Of course, I became intrigued. So instead of resting up for that show with its busy set-up, judging, selling, socializing into the late hours and frenzied take-down with the usual mad dash to catch the ferry, I started to look into books. There was not much to be found in my library. Neither could I find much on the computer. Then I looked into the program from the German Orchideen - Gesellschaft – haha! There was the name of ‘our’ Polystachya luteola, except it is a synonym to Pol. concreta, which has another synonym as Pol. mauritania. (Could this one have come from Mauritius?) Further into their article, I read that altogether this plant has had, up to now, 52 different names; not all of them were as Polystachyas. The oldest name goes back to 1760 where Jacquin had it written up as Epidendrum concretum. Of course, in those days, every epiphytic plant was called an Epidendrum, which just means it lives closely attached to a tree. The species correct epithet means ‘close together, compact’ and likely refers to the habit of the inflorescence, where the flowers grow in close clusters.
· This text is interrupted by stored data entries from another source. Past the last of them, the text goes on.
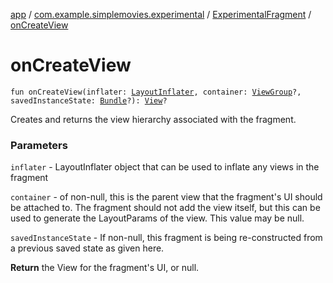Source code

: [app](../../index.md) / [com.example.simplemovies.experimental](../index.md) / [ExperimentalFragment](index.md) / [onCreateView](./on-create-view.md)

# onCreateView

`fun onCreateView(inflater: `[`LayoutInflater`](https://developer.android.com/reference/android/view/LayoutInflater.html)`, container: `[`ViewGroup`](https://developer.android.com/reference/android/view/ViewGroup.html)`?, savedInstanceState: `[`Bundle`](https://developer.android.com/reference/android/os/Bundle.html)`?): `[`View`](https://developer.android.com/reference/android/view/View.html)`?`

Creates and returns the view hierarchy associated with the fragment.

### Parameters

`inflater` - LayoutInflater object that can be used to inflate any views in the fragment

`container` - of non-null, this is the parent view that the fragment's UI should be attached to. The fragment should not add the view itself, but this can be used to generate the LayoutParams of the view. This value may be null.

`savedInstanceState` - If non-null, this fragment is being re-constructed from a previous saved state as given here.

**Return**
the View for the fragment's UI, or null.


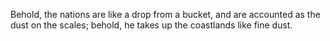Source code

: Behold, the nations are like a drop from a bucket, and are accounted as the dust on the scales; behold, he takes up the coastlands like fine dust.
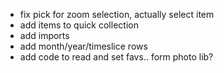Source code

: - fix pick for zoom selection, actually select item
- add items to quick collection
- add imports
- add month/year/timeslice rows
- add code to read and set favs.. form photo lib?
Our particular species has an almost worldwide distribution: it can be found in Asia from Sri Lanka to the Philippines, in Africa, Madagascar and neighbouring islands and in the New world from Mexico and Florida through the Caribbean and south to Brazil. From this distribution, by the way, you can see that it is a tropic to sub-tropic plant. It grows throughout the year without much rest and likes fertilizing during our summers. Actually, I put some cow manure in with the mix and it has grown very well this past summer.

The flowers of most of these plants of Pol. concreta are a bright yellow or green-yellow; only the ones from the Madagascar region can be orange to brown.

There are 13 species of Polystachya listed on Wildcatt – there are probably more. Up to now (fall 2002) there have been 12 hybrids listed, none of them with ‘our’ species, probably because it flowers are quite small, only 0.8 cm top to bottom. Some of the other species have flowers over two cm across. Perhaps we should get a few of those – if they also have a nice scent.

Pol. concreta is the type species for the genus, but because it grows in so many different places, the taxonomists are not certain that it is not hiding a few other species among its numbers. However, it has the distinction, according to my source, to present the most difficult and complicated chapter in the orchid kingdom.